Là, je te vois venir à me demander si la transposition en 1492 est dépaysante, tout ça... Je dis non. Je dis non et effectue un parallèle compréhensible pour tous. Pour te donner un ordre d'idée sur les choix conservés dans ce film, penses au deuxième opus et aux phases de gameplay avec Desmond en dehors de l'Animus. C'est bon ? Le voilà ton parallèle, et, miracle, ça dure deux heures ! En fait c'est pas tellement ça le problème. A la limite si tout était cohérent je ne ragerai pas sur cette petite demi-heure d'Inquisition. Si tout était cohérent, disais-je, pour un film d'action jouant sur deux tableaux, à savoir le présent et le passé, on aurait de part et d'autre des enjeux et des développements psychiques. Or, le passé n'octroie aucun enjeu, on a vraiment l'impression d'être enfermé dans un fond vert tout poussiéreux. Quand au présent, c'est pataud, mou du genou et si peu intéressant. Vraiment, on s'emmerde. Et à voir Fassbender se sentir obligé de tomber le tee-shirt pour raviver l'intérêt du spectateur, je n'étais pas le seul.
(On ne parlera certainement pas de Cotillard, plus cyborg que jamais)
En fait il y a tellement de choses qui ne vont pas que je ne pourrai faire autrement que de les lister :
- L'utilisation de la 3D est franchement laide ; l'action rend le tout confus et flou. Aucun plaisir dans les chorégraphies n'est notable.
- Aucun plaisir nous disions. C'est plus du malaise en réalité. Tu passes le film à te demander si tout cela est réel, comme dans Total Recall mais pas pour les mêmes raisons.
- L'Animus est ridicule. Sérieux, pourquoi obligatoirement faire dans le spectaculaire ? Un lit ne suffisait pas ? Remarque, sachant que tous les mouvements sont répétés dans le présent, cela m'a fait rire de songer à cette application lors des scènes à caractère sexuel dans les jeux. Même pas une blague dessus. Très décevant...
- Toute l'esthétique du film cherche à se donner un air cool et charismatique mais les petits gars de chez Ubisoft ont encore oublié que faire un long métrage n'équivaut pas à empiler les cinématiques.

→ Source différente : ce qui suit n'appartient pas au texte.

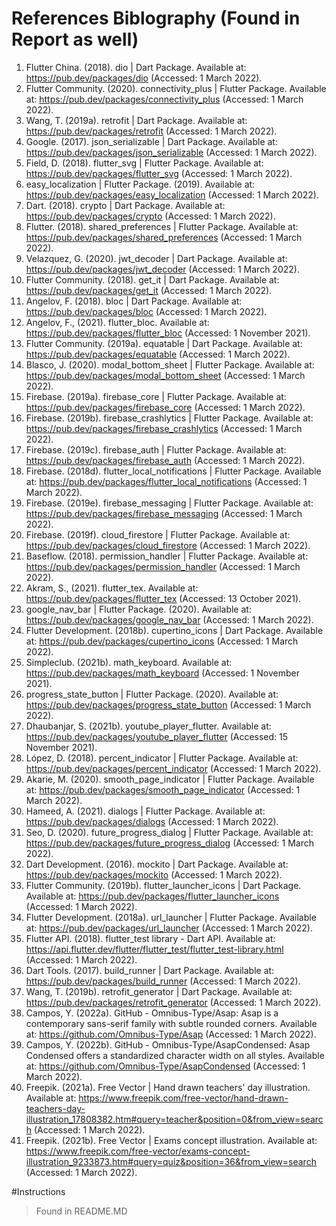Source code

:# References Biblography (Found in Report as well)
1.  Flutter China. (2018). dio | Dart Package. Available at: https://pub.dev/packages/dio (Accessed: 1 March 2022).
2.	Flutter Community. (2020). connectivity_plus | Flutter Package. Available at: https://pub.dev/packages/connectivity_plus (Accessed: 1 March 2022).
3.	Wang, T. (2019a). retrofit | Dart Package. Available at: https://pub.dev/packages/retrofit (Accessed: 1 March 2022).
4.	Google. (2017). json_serializable | Dart Package. Available at: https://pub.dev/packages/json_serializable (Accessed: 1 March 2022).
5.	Field, D. (2018). flutter_svg | Flutter Package. Available at: https://pub.dev/packages/flutter_svg (Accessed: 1 March 2022).
6.	easy_localization | Flutter Package. (2019). Available at: https://pub.dev/packages/easy_localization (Accessed: 1 March 2022).
7.	Dart. (2018). crypto | Dart Package. Available at: https://pub.dev/packages/crypto (Accessed: 1 March 2022).
8.	Flutter. (2018). shared_preferences | Flutter Package. Available at: https://pub.dev/packages/shared_preferences (Accessed: 1 March 2022).
9.	Velazquez, G. (2020). jwt_decoder | Dart Package. Available at: https://pub.dev/packages/jwt_decoder (Accessed: 1 March 2022).
10.	Flutter Community. (2018). get_it | Dart Package. Available at: https://pub.dev/packages/get_it (Accessed: 1 March 2022).
11.	Angelov, F. (2018). bloc | Dart Package. Available at: https://pub.dev/packages/bloc (Accessed: 1 March 2022).
12.	Angelov, F., (2021). flutter_bloc. Available at: https://pub.dev/packages/flutter_bloc (Accessed: 1 November 2021).
13.	Flutter Community. (2019a). equatable | Dart Package. Available at: https://pub.dev/packages/equatable (Accessed: 1 March 2022).
14.	Blasco, J. (2020). modal_bottom_sheet | Flutter Package. Available at: https://pub.dev/packages/modal_bottom_sheet (Accessed: 1 March 2022).
15.	Firebase. (2019a). firebase_core | Flutter Package. Available at: https://pub.dev/packages/firebase_core (Accessed: 1 March 2022).
16.	Firebase. (2019b). firebase_crashlytics | Flutter Package. Available at: https://pub.dev/packages/firebase_crashlytics (Accessed: 1 March 2022).
17.	Firebase. (2019c). firebase_auth | Flutter Package. Available at: https://pub.dev/packages/firebase_auth (Accessed: 1 March 2022).
18.	Firebase. (2018d). flutter_local_notifications | Flutter Package. Available at: https://pub.dev/packages/flutter_local_notifications (Accessed: 1 March 2022).
19.	Firebase. (2019e). firebase_messaging | Flutter Package. Available at: https://pub.dev/packages/firebase_messaging (Accessed: 1 March 2022).
20.	Firebase. (2019f). cloud_firestore | Flutter Package. Available at: https://pub.dev/packages/cloud_firestore (Accessed: 1 March 2022).
21.	Baseflow. (2018). permission_handler | Flutter Package. Available at: https://pub.dev/packages/permission_handler (Accessed: 1 March 2022).
22.	Akram, S., (2021). flutter_tex. Available at: https://pub.dev/packages/flutter_tex (Accessed: 13 October 2021).
23.	google_nav_bar | Flutter Package. (2020). Available at: https://pub.dev/packages/google_nav_bar (Accessed: 1 March 2022).
24.	Flutter Development. (2018b). cupertino_icons | Dart Package. Available at: https://pub.dev/packages/cupertino_icons (Accessed: 1 March 2022).
25.	Simpleclub. (2021b). math_keyboard. Available at: https://pub.dev/packages/math_keyboard (Accessed: 1 November 2021).
26.	progress_state_button | Flutter Package. (2020). Available at: https://pub.dev/packages/progress_state_button (Accessed: 1 March 2022).
27.	Dhaubanjar, S. (2021b). youtube_player_flutter. Available at: https://pub.dev/packages/youtube_player_flutter (Accessed: 15 November 2021).
28.	López, D. (2018). percent_indicator | Flutter Package. Available at: https://pub.dev/packages/percent_indicator (Accessed: 1 March 2022).
29.	Akarie, M. (2020). smooth_page_indicator | Flutter Package. Available at: https://pub.dev/packages/smooth_page_indicator (Accessed: 1 March 2022).
30.	Hameed, A. (2021). dialogs | Flutter Package. Available at: https://pub.dev/packages/dialogs (Accessed: 1 March 2022).
31.	Seo, D. (2020). future_progress_dialog | Flutter Package. Available at: https://pub.dev/packages/future_progress_dialog (Accessed: 1 March 2022).
32.	Dart Development. (2016). mockito | Dart Package. Available at: https://pub.dev/packages/mockito (Accessed: 1 March 2022).
33.	Flutter Community. (2019b). flutter_launcher_icons | Dart Package. Available at: https://pub.dev/packages/flutter_launcher_icons (Accessed: 1 March 2022).
34.	Flutter Development. (2018a). url_launcher | Flutter Package. Available at: https://pub.dev/packages/url_launcher (Accessed: 1 March 2022).
35.	Flutter API. (2018). flutter_test library - Dart API. Available at: https://api.flutter.dev/flutter/flutter_test/flutter_test-library.html (Accessed: 1 March 2022).
36.	Dart Tools. (2017). build_runner | Dart Package. Available at: https://pub.dev/packages/build_runner (Accessed: 1 March 2022).
37.	Wang, T. (2019b). retrofit_generator | Dart Package. Available at: https://pub.dev/packages/retrofit_generator (Accessed: 1 March 2022).
38.	Campos, Y. (2022a). GitHub - Omnibus-Type/Asap: Asap is a contemporary sans-serif family with subtle rounded corners. Available at: https://github.com/Omnibus-Type/Asap (Accessed: 1 March 2022).
39.	Campos, Y. (2022b). GitHub - Omnibus-Type/AsapCondensed: Asap Condensed offers a standardized character width on all styles. Available at: https://github.com/Omnibus-Type/AsapCondensed (Accessed: 1 March 2022).
40.	Freepik. (2021a). Free Vector | Hand drawn teachers' day illustration. Available at: https://www.freepik.com/free-vector/hand-drawn-teachers-day-illustration_17808382.htm#query=teacher&position=0&from_view=search (Accessed: 1 March 2022).
41.	Freepik. (2021b). Free Vector | Exams concept illustration. Available at: https://www.freepik.com/free-vector/exams-concept-illustration_9233873.htm#query=quiz&position=36&from_view=search (Accessed: 1 March 2022).

#Instructions
> Found in README.MD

- Marion Cottillard souhaite guérir l'agressivité et la violence pour le compte d'Abstergo. En plus d'être un traitement puéril de scénario, manichéen au possible, c'est creux et sans intérêt.
Au delà de l'immonde il y a néanmoins quelques bons moments, ils sont rares, certes mais ils existent. Je pense notamment à cette scène finale franchement pas dégueulasse, à ce travail assez remarquable sur les costumes ou encore cette subtile référence à Oppenheimer. C'est peu, j'en conviens...
"Rien n'est réel, tout est permis", qu'ils disaient. Merci Ubisoft pour cette belle maxime tirée des jeux, non plus géniale mais le parfait reflet de ce malaise de deux heures.